A sad but not surprising story regarding your visit to Hofwyl-Broadfield. It's distressing that there are places that still insist on not telling truths about their plantations. Some interesting notes about people once enslaved there can be found here. http://www.glynngen.com/enslavement/IAmHofwyl.html
I will say one of the things that I find desperately lacking still in these separated tours is that slavery existed in the mansion houses and yards of those spaces. Enslaved maids, butlers, carriage drivers, nurses, midwives, gardeners, and valets had lives dominated by work in these spaces. Yet, too often it's "The slavery tour" as though we should not be having these discussions on *EVERY* tour for those folks as well as those who lives were dominated by field labor (which is skilled) or other skilled labor. I find this to be the case, still, in many historic sites with slavery history.
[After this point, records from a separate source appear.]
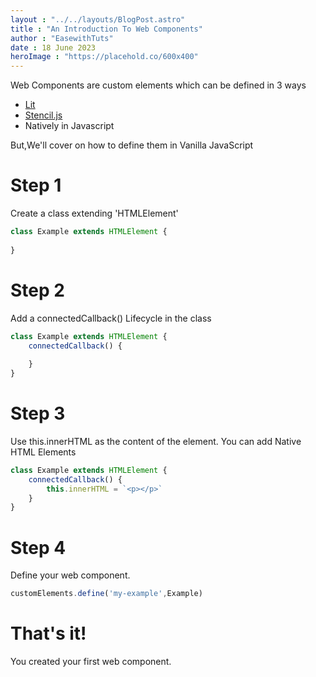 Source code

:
 ```yaml
---
layout : "../../layouts/BlogPost.astro"
title : "An Introduction To Web Components"
author : "EasewithTuts"
date : 18 June 2023
heroImage : "https://placehold.co/600x400"
---
```

Web Components are custom elements which can be defined in 3 ways
 * [Lit](https://lit.dev)
 * [Stencil.js](https://stenciljs.com)
 * Natively in Javascript

But,We'll cover on how to define them in Vanilla JavaScript

 # Step 1
 Create a class extending 'HTMLElement'

```js
class Example extends HTMLElement {
    
}
```

# Step 2
Add a connectedCallback() Lifecycle in the class
```js
class Example extends HTMLElement {
    connectedCallback() {
        
    }
}
```

# Step 3
Use this.innerHTML as the content of the element.
You can add Native HTML Elements
```js
class Example extends HTMLElement {
    connectedCallback() {
        this.innerHTML = `<p></p>`
    }
}
```

# Step 4
Define your web component.
```js
customElements.define('my-example',Example)
```

# That's it!
You created your first web component.
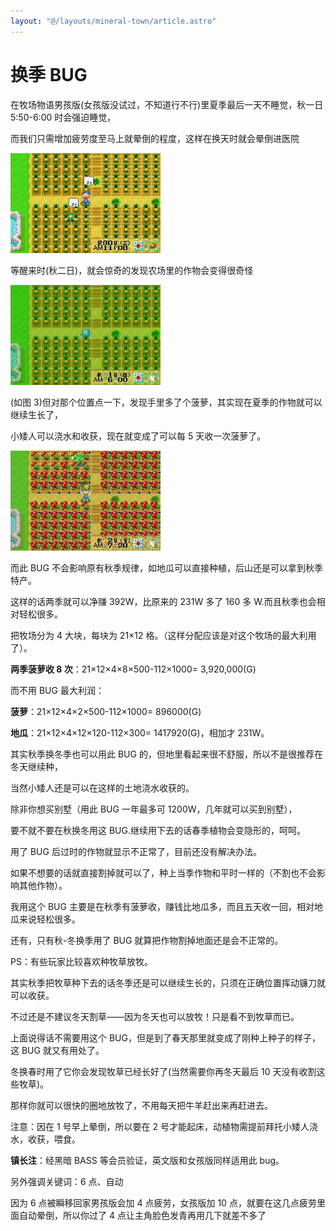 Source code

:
 ```yaml
---
layout: "@/layouts/mineral-town/article.astro"
---
```


# 换季 BUG

在牧场物语男孩版(女孩版没试过，不知道行不行)里夏季最后一天不睡觉，秋一日 5:50-6:00 时会强迫睡觉，

而我们只需增加疲劳度至马上就晕倒的程度，这样在换天时就会晕倒进医院

![换季BUG1](_换季bug1.jpg)

等醒来时(秋二日)，就会惊奇的发现农场里的作物会变得很奇怪

![换季BUG2](_换季bug2.jpg)

(如图 3)但对那个位置点一下，发现手里多了个菠萝，其实现在夏季的作物就可以继续生长了，

小矮人可以浇水和收获，现在就变成了可以每 5 天收一次菠萝了。

![换季BUG3](_换季bug3.jpg)

而此 BUG 不会影响原有秋季规律，如地瓜可以直接种植，后山还是可以拿到秋季特产。

这样的话两季就可以净赚 392W，比原来的 231W 多了 160 多 W.而且秋季也会相对轻松很多。

把牧场分为 4 大块，每块为 21×12 格。（这样分配应该是对这个牧场的最大利用了）。

**两季菠萝收 8 次**：21×12×4×8×500-112×1000= 3,920,000(G)

而不用 BUG 最大利润：

**菠萝**：21×12×4×2×500-112×1000= 896000(G)

**地瓜**：21×12×4×12×120-112×300= 1417920(G)，相加才 231W。

其实秋季换冬季也可以用此 BUG 的，但地里看起来很不舒服，所以不是很推荐在冬天继续种，

当然小矮人还是可以在这样的土地浇水收获的。

除非你想买别墅（用此 BUG 一年最多可 1200W，几年就可以买到别墅），

要不就不要在秋换冬用这 BUG.继续用下去的话春季植物会变隐形的，呵呵。

用了 BUG 后过时的作物就显示不正常了，目前还没有解决办法。

如果不想要的话就直接割掉就可以了，种上当季作物和平时一样的（不割也不会影响其他作物）。

我用这个 BUG 主要是在秋季有菠萝收，赚钱比地瓜多，而且五天收一回，相对地瓜来说轻松很多。

还有，只有秋-冬换季用了 BUG 就算把作物割掉地面还是会不正常的。

PS：有些玩家比较喜欢种牧草放牧。

其实秋季把牧草种下去的话冬季还是可以继续生长的，只须在正确位置挥动镰刀就可以收获。

不过还是不建议冬天割草——因为冬天也可以放牧！只是看不到牧草而已。

上面说得话不需要用这个 BUG，但是到了春天那里就变成了刚种上种子的样子，这 BUG 就又有用处了。

冬换春时用了它你会发现牧草已经长好了(当然需要你再冬天最后 10 天没有收割这些牧草)。

那样你就可以很快的圈地放牧了，不用每天把牛羊赶出来再赶进去。

注意：因在 1 号早上晕倒，所以要在 2 号才能起床，动植物需提前拜托小矮人浇水，收获，喂食。

**镇长注**：经黑暗 BASS 等会员验证，英文版和女孩版同样适用此 bug。

另外强调关键词：6 点、自动

因为 6 点被瞬移回家男孩版会加 4 点疲劳，女孩版加 10 点，就要在这几点疲劳里面自动晕倒，所以你过了 4 点让主角脸色发青再用几下就差不多了
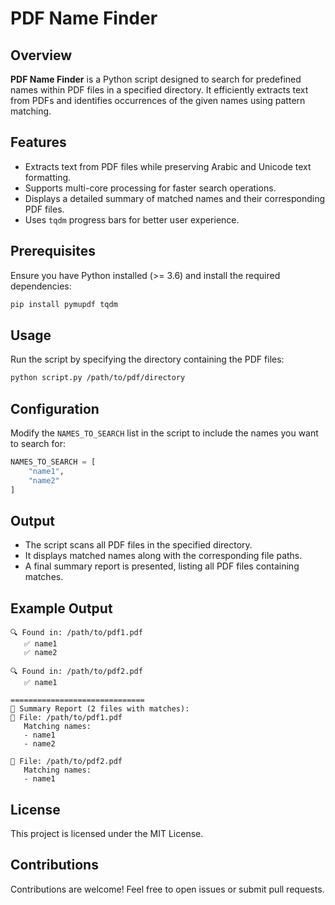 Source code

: # PDF Name Finder

## Overview
**PDF Name Finder** is a Python script designed to search for predefined names within PDF files in a specified directory. It efficiently extracts text from PDFs and identifies occurrences of the given names using pattern matching.

## Features
- Extracts text from PDF files while preserving Arabic and Unicode text formatting.
- Supports multi-core processing for faster search operations.
- Displays a detailed summary of matched names and their corresponding PDF files.
- Uses `tqdm` progress bars for better user experience.

## Prerequisites
Ensure you have Python installed (>= 3.6) and install the required dependencies:
```sh
pip install pymupdf tqdm
```

## Usage
Run the script by specifying the directory containing the PDF files:
```sh
python script.py /path/to/pdf/directory
```

## Configuration
Modify the `NAMES_TO_SEARCH` list in the script to include the names you want to search for:
```python
NAMES_TO_SEARCH = [
    "name1",
    "name2"
]
```

## Output
- The script scans all PDF files in the specified directory.
- It displays matched names along with the corresponding file paths.
- A final summary report is presented, listing all PDF files containing matches.

## Example Output
```
🔍 Found in: /path/to/pdf1.pdf
   ✅ name1
   ✅ name2

🔍 Found in: /path/to/pdf2.pdf
   ✅ name1

==============================
📝 Summary Report (2 files with matches):
📁 File: /path/to/pdf1.pdf
   Matching names:
   - name1
   - name2

📁 File: /path/to/pdf2.pdf
   Matching names:
   - name1
```

## License
This project is licensed under the MIT License.

## Contributions
Contributions are welcome! Feel free to open issues or submit pull requests.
Your account strikes several cords; I have long thought we should describe these places as industrial farms operated with slave labor. That is one aspect of British colonialism that differs from other European countries. Almost everywhere they went, but especially in the Americas, the British established these large industrial farms and worked them with slave labor. This obviously did not happen every where (ie. Canada and the middle and New England colonies). There are a variety of reasons for the British went down this industrial farm road that are too complicated to get into here but the farms shaped the colonial and post-colonial periods no matter where they existed. The other cord is the degree, it appears to me especially in South Carolina, to which southerners go to hide slavery. I was in Charleston a few years ago and spent time exploring the old town area. I have never seen so many National Register of Historic Places medallions. But what was interesting is in most of these houses what had been the domestic slave quarters was either hidden from public view or gone. The public of today did not have to see this negative part of local history. Also the slave market was in a remarkably plain looking building that, based on period photographs, did not identify its role. And even now, unless you were really looking for it you would miss it. What also struck me was that many of the houses, in Charleston, were city residences for families that had what I took to be large country places. The city places would I assume have presented a sanitized aspect of life for the owning families whose wealth rested on the labor going on int he country places. Today the city places present a sanitized version of souther history more like what you appear to have encountered at the first location you visited.